* _Your instructions_
Extract from the entries below, exactly as given, only the lines from the line containing "switch to ML" to the line containing "Paper: [A Convolutional", both lines included.

* _Supplied data_

+ + +

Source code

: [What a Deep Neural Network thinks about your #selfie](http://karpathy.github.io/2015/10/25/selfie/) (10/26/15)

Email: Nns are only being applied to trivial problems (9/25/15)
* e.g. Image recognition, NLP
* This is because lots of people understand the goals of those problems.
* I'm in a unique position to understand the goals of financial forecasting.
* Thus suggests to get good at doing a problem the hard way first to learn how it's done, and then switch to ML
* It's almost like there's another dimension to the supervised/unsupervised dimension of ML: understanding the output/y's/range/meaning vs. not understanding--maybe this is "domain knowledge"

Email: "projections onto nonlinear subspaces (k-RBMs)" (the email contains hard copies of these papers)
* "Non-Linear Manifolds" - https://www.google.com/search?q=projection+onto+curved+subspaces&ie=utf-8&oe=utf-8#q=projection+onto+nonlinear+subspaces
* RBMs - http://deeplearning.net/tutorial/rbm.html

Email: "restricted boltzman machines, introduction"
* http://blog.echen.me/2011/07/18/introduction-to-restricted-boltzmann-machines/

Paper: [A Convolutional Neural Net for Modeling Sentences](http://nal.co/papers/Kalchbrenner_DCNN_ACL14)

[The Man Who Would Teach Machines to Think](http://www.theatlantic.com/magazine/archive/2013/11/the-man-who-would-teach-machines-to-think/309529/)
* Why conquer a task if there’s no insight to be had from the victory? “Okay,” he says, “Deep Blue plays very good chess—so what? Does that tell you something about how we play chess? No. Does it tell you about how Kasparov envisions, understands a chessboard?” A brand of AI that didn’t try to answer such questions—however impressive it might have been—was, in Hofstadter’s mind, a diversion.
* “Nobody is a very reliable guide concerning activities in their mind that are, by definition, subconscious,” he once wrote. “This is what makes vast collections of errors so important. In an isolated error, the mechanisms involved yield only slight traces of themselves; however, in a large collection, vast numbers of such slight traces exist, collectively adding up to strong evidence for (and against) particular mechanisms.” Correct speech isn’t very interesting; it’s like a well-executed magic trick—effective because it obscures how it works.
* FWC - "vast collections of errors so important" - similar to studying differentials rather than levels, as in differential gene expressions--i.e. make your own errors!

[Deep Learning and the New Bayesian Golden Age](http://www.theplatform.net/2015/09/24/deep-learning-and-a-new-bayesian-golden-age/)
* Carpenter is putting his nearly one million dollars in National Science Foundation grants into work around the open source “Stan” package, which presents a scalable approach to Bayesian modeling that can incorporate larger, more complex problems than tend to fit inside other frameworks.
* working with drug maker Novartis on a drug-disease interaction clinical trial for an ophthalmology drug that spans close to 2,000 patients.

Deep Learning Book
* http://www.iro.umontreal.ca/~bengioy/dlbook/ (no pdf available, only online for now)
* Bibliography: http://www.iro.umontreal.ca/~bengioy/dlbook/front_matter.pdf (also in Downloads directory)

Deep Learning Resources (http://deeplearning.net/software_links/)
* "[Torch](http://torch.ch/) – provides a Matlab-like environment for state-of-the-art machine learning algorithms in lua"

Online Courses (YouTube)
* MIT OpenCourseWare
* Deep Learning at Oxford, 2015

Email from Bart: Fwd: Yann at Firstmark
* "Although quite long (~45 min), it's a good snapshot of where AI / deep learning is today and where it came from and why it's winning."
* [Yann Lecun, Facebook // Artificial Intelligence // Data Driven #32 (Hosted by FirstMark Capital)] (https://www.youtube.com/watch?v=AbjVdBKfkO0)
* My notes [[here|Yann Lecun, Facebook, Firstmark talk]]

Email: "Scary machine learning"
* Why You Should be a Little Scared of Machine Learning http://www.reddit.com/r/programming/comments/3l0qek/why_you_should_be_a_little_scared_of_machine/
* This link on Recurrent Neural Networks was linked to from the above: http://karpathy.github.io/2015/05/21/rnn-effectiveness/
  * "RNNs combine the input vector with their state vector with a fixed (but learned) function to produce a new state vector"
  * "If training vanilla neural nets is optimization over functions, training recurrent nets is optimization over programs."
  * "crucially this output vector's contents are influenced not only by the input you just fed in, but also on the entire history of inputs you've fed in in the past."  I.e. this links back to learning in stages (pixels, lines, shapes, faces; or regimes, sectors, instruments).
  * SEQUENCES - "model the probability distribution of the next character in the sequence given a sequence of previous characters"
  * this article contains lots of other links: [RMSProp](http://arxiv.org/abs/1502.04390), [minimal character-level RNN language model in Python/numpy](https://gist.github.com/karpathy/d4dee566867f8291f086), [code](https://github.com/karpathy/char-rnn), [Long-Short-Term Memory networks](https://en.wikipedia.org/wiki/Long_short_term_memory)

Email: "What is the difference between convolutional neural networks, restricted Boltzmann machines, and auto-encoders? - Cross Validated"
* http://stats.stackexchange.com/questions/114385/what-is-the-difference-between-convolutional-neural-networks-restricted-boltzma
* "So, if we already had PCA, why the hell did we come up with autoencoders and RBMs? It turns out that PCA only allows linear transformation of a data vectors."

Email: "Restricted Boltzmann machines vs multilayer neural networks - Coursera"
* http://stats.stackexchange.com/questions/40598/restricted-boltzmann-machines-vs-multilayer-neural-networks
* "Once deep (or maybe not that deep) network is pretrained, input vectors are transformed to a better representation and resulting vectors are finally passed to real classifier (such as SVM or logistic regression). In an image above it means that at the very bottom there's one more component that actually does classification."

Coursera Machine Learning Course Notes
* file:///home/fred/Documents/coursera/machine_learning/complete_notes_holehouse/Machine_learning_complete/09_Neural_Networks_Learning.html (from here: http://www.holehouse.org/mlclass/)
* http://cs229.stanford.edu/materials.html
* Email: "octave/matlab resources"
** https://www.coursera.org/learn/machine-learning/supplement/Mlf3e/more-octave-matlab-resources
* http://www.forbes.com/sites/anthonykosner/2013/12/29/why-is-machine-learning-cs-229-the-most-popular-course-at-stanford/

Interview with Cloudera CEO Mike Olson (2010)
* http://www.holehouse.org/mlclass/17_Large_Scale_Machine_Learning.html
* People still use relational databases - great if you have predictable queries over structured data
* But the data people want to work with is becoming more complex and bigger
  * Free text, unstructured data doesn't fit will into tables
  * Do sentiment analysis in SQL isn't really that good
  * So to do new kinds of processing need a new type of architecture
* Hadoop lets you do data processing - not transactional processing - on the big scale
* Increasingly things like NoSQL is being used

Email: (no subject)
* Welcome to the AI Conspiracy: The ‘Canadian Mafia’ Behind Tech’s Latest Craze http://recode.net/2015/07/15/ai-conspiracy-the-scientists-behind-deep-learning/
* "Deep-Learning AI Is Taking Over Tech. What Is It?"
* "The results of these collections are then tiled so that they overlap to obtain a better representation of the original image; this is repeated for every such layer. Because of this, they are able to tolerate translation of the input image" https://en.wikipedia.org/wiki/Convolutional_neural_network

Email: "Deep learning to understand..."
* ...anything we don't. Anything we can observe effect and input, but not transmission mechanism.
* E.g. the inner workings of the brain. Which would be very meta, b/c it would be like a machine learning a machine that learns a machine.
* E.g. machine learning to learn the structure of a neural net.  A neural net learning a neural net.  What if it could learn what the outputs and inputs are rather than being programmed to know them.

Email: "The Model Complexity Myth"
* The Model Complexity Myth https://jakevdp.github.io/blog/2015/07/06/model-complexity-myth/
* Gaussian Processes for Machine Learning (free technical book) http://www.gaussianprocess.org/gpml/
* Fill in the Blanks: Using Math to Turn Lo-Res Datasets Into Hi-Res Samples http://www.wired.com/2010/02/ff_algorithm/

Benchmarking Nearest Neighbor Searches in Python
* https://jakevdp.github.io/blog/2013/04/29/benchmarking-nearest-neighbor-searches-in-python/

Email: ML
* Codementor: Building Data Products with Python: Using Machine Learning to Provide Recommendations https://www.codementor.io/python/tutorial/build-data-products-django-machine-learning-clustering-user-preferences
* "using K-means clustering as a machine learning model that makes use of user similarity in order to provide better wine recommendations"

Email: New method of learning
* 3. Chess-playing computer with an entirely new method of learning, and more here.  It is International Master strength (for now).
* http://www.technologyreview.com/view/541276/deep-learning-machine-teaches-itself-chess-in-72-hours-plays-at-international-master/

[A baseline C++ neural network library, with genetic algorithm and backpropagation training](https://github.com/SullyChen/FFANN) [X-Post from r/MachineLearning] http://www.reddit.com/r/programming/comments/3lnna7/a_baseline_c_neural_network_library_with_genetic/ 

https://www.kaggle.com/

+ + +

* _Expected answer_
* Thus suggests to get good at doing a problem the hard way first to learn how it's done, and then switch to ML
* It's almost like there's another dimension to the supervised/unsupervised dimension of ML: understanding the output/y's/range/meaning vs. not understanding--maybe this is "domain knowledge"

Email: "projections onto nonlinear subspaces (k-RBMs)" (the email contains hard copies of these papers)
* "Non-Linear Manifolds" - https://www.google.com/search?q=projection+onto+curved+subspaces&ie=utf-8&oe=utf-8#q=projection+onto+nonlinear+subspaces
* RBMs - http://deeplearning.net/tutorial/rbm.html

Email: "restricted boltzman machines, introduction"
* http://blog.echen.me/2011/07/18/introduction-to-restricted-boltzmann-machines/

Paper: [A Convolutional Neural Net for Modeling Sentences](http://nal.co/papers/Kalchbrenner_DCNN_ACL14)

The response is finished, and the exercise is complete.